İnsanların belirli bir duruma karşı göstereceği iki türlü davranış şekli vardır. Birincisi,ki malesef çoğumuzun yaptığı, reaktiv olmaktır. Diğeri ise, kendimizi ıslah etmede en büyük taşlardan biri olan proaktivite yoludur.


İsa Hoca'nın söylemlerinden birinde, ağızdan giren hiç bir şeyin insanı kirletmediği fakat ağızdan çıkana dikkat edilmesi gerektiği belirtilir. Ne kadar doğru bir bilgelik! Eski Ahit'te Süleyman'ın Özdeyişleri'nde de sıkça yer alan bir konudur bu. Özdeyişler 18:7'de "Akılsızın ağzı kendisini mahveder" diye yazar. Aynı şekilde Yakup'un Mektubu'nun 3. bölümünde de Dizginlenemeyen Dil başlığı altında insanın anlık öfkesine yenilerek sarfettiği sözlerin ileride kendisine bumerang gibi dönüşünü görebiliriz. Bektaşilik de bunu "eline, beline, diline hakim ol" diyerek kısaca özetlemiştir. En basit örnekle ise bilindik bir Türk atasözü bize bu hakikati bir kez daha anımsatır: "Öfkeyle kalkan zararla oturur."


Yukarıda örneklediğim pek çok durum bizim reaktiviteye yenik düştüğümüz anların temsilidir.
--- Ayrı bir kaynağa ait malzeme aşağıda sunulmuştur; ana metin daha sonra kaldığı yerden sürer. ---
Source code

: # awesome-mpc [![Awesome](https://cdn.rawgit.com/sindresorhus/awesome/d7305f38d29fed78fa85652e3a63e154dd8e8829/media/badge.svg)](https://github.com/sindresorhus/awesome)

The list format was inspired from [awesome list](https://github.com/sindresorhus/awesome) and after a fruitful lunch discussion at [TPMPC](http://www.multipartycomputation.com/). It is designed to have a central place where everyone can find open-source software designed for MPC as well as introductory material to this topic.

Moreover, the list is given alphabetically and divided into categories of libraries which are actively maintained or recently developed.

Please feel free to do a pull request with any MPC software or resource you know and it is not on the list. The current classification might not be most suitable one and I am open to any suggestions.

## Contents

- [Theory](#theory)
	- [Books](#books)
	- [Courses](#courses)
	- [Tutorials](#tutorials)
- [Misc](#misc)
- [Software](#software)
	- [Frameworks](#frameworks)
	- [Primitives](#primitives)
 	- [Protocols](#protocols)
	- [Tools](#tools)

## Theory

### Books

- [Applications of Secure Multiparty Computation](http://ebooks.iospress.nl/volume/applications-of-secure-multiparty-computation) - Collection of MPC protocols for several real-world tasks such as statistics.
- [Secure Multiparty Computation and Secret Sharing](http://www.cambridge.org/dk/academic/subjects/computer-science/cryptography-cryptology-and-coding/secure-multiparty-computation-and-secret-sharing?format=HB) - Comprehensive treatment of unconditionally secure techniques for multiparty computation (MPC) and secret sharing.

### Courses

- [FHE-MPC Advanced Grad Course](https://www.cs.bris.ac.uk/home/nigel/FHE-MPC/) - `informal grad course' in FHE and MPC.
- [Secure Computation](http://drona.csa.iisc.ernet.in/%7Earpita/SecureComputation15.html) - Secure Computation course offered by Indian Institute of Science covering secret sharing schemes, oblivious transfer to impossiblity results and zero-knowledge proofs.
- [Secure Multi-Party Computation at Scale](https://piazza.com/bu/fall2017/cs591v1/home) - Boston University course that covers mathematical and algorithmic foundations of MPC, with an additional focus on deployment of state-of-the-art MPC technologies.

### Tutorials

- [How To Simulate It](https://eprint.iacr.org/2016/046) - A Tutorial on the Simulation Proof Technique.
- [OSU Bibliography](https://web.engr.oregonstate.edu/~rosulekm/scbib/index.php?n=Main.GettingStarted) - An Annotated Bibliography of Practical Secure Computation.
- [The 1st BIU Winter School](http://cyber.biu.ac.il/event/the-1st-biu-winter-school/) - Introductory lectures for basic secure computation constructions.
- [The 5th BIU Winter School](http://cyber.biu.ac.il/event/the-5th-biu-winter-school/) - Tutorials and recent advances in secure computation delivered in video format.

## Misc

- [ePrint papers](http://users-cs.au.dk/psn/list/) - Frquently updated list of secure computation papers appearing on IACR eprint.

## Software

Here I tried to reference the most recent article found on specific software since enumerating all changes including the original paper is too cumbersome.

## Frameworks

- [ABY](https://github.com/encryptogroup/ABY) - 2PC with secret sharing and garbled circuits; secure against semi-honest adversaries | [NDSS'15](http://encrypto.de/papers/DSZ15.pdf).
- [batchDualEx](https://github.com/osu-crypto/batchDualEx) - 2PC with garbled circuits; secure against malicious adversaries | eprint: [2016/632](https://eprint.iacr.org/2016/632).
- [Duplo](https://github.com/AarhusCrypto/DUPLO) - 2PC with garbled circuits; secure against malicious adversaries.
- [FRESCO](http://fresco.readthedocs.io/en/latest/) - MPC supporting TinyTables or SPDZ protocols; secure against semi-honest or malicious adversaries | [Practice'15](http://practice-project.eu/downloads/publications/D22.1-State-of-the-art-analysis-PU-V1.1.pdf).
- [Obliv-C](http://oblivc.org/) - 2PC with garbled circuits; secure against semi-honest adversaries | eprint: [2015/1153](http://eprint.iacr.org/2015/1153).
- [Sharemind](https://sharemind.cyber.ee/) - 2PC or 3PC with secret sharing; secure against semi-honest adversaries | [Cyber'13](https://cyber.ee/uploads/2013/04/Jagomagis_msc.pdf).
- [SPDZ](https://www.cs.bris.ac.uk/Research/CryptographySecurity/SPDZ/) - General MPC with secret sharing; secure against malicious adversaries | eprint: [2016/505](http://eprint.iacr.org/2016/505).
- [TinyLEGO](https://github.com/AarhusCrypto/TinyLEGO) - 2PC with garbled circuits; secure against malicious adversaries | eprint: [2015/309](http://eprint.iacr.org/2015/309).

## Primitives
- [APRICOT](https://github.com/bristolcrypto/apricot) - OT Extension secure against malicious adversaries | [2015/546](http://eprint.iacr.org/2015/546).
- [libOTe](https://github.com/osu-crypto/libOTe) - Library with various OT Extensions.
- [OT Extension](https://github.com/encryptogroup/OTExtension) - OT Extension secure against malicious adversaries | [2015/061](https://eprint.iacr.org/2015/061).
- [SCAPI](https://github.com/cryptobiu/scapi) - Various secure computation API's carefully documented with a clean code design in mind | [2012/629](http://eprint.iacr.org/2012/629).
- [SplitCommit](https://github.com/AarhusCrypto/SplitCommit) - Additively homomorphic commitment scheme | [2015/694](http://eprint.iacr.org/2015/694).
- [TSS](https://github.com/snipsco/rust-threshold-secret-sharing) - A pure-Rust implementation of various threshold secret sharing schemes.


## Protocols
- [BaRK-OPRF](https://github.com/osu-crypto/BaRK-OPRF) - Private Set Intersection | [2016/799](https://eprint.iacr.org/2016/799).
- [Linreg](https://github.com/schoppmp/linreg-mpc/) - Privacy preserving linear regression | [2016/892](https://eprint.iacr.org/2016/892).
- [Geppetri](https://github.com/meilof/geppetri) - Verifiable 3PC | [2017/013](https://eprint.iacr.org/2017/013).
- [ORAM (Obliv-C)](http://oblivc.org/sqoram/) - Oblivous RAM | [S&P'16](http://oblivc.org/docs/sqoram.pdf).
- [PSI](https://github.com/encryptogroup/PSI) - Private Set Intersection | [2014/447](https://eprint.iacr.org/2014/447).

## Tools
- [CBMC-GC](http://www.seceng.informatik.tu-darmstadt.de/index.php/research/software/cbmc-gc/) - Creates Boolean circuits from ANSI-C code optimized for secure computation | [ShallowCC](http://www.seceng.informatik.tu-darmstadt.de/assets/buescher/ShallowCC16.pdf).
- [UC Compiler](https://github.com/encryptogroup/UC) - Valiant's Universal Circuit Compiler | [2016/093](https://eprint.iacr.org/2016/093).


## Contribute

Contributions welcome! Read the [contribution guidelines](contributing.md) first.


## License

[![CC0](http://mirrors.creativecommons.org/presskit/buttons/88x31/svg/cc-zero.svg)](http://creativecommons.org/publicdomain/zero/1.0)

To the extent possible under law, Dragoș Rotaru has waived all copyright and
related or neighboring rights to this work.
Ve reaktiv davranma nedenimiz ise "egomuz"dan ibarettir.


Örneğin, bir arkadaşınızla tartışırken size "salak mısın bunu anlayamadın" gibi bir cümle kurdu. Burada çoğumuz reaktiv davranarak "sen bana nasıl hitap edersin, esas salak sensin, haddini bil" vb. sözler sarfederiz. Dikkat edin, bu sinirin altında, söylenen ufacık bir lafın bizim "egomuzun bam teline dokunulması" söz konusudur. Ego yaralanır, incinir ve öfkelenir. Bunun sonucunda, hiç abartmıyorum, belki de o arkadaşınızla birkaç dakika içinde gülüşüp barışacakken, bir ömür birbirinizin suratına bile bakmayabilirsiniz. Nasıl demeyin, ego kavganın sonrasında bir de "kim arasın" diye sahte bir gururla karşınıza dikilecektir.


Peki, belki gerçekten de arkadaşınız haksız, belki sizi yanlış anladı ve ona göre bir tutum içerisine girdi, belki de o gün çok gergin bir günüydü ve size patlayacağı tuttu. O an da derin bir nefes alıp şöyle deseniz nasıl olur? "Hmm olabilir, belki de konuyu anlamamışımdır. İstersen bir daha anlat irdeleyelim veya çok önemli değilse boşver, başka zamana bırakalım." İşte bu noktada, karşınızdaki de size olumlu veya nötr bir tavır takınacaktır. Çünkü onun egosuna saldırmadınız. Hatta, öyle ki, usta bir manevra ile olayı anlamamış olduğunuzu da kabullenerek egosuna ufak bir yem bile attınız. Dahası, ona seçme şansı da verdiniz: "İstersen anlat ya da boşverelim." Ve karşınızdakinin egosunu yatıştırdığınız için, hiç bir sorun çıkmadı. Ya konuyu bir kez daha ama bu kez sakince, onun da aklı selimken konuştunuz ya da önemsiz bir konu ise üzerinde bile durmadınız. İşte proaktiv olmak budur. Ve bir ipucu vereyim: Aslında burda tüm kontrol sizin elinizde oldu ve sizin tavrınız olayı yönlendirdi. Halbuki reaktiv bir şekilde bağırıp çağırarak yalnızca işin zarar kısmını üstlenecektiniz. Kutsal Kitap yazılarında dendiği gibi, biri seninle bir kilometre yürümek istiyorsa sen ona iki kilometre yürümeyi teklif et...


Proaktiv olmayı aile ilişkilerinizde, iş ortamınızda ve özel hayatınızda başarabildiğiniz takdirde, ruhunuzu ıslah etmekle kalmayıp daha olumlu ve mutlu bir yaşama da adım atmış olursunuz.